Залюбовавшись туманно сверкающим лугом, я не сразу понял, о чем это она.
— Слышу, как трава растет!
Я тоже приложил ухо к земле и действительно услышал тихие-тихие, едва внятные звуки. Может, это падающие в траву капли их издавали, а может, — пьющие те капли корни цветов. А может, это — да, да! — может, и в самом деле мы с Любашкой слышали, как растет ожившая после дождя трава!..
Дождь перестал лишь ненадолго. Из-за леса надвинулась новая сизая полоса, и полоса эта пошла, пошла по полям в нашу сторону.

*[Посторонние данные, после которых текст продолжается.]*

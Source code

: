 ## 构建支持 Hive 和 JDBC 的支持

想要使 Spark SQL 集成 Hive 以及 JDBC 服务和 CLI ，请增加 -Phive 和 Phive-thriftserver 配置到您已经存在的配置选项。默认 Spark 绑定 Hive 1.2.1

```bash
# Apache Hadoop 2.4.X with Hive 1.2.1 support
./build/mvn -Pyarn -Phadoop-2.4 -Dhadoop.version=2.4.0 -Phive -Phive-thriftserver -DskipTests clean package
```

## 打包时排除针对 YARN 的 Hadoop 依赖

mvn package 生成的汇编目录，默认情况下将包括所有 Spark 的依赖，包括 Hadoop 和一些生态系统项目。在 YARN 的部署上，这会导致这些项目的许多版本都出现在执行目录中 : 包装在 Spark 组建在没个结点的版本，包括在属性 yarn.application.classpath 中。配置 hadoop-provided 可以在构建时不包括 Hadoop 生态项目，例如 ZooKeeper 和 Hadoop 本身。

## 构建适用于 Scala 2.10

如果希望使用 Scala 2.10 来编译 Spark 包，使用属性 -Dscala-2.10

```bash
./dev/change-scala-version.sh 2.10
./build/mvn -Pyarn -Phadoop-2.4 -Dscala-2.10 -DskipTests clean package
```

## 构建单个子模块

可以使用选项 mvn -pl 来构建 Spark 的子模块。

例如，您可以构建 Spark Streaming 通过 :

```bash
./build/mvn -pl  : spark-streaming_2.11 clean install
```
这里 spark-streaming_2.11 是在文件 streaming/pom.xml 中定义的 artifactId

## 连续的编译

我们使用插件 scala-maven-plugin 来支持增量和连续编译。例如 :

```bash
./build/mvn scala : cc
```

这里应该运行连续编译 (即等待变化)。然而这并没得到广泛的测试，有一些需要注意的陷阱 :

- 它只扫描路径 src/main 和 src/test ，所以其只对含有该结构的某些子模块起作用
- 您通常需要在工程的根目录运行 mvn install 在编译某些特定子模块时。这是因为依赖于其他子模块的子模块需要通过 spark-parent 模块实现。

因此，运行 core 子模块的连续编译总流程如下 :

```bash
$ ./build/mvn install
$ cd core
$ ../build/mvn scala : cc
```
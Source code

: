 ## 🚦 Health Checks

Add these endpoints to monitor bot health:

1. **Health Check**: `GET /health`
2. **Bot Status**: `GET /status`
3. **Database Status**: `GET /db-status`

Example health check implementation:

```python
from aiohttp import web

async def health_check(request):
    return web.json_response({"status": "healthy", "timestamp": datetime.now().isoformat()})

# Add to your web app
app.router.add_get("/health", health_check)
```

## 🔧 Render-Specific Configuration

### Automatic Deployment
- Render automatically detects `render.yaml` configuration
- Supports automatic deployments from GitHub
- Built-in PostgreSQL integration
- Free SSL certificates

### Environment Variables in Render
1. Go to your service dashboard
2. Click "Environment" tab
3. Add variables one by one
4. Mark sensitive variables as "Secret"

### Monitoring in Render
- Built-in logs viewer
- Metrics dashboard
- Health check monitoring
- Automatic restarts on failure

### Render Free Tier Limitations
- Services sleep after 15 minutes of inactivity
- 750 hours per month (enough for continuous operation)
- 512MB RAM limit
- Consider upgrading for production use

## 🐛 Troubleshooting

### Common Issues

Мы с Любашкой поднялись и зашагали навстречу дождю. Нам опять хотелось ощутить на своем лице, на руках его благодатное, освежающее прикосновение. И, когда мы встретились с дождем, мы запели:
— Дождик, дождик, пуще!
Я сейчас уже не припомню, что еще мы пели, помню только, что-то очень веселое. Еще бы! Ведь мы только что слышали, как растет трава. Мы видели, как на наших глазах все кругом оживало и обновлялось.
Быстро летит время!
Давно ли, кажется, мы корчевали кустарник под огород, а яблони с вишнями только-только начинали зацветать? Давно ли мы тревожились за судьбу желторотых птенцов трясогузок! Теперь же, глядишь, и вишни поспели, и яблоки наливаются. Вместо беспомощно попискивающих под крылом матери цыплят бродят по саду пронырливые курочки и драчливые петушки, и клушке все труднее и труднее сзывать их. А птенцы трясогузок не только оперились, но уже и улетели из гнезда: совсем самостоятельными птицами стали.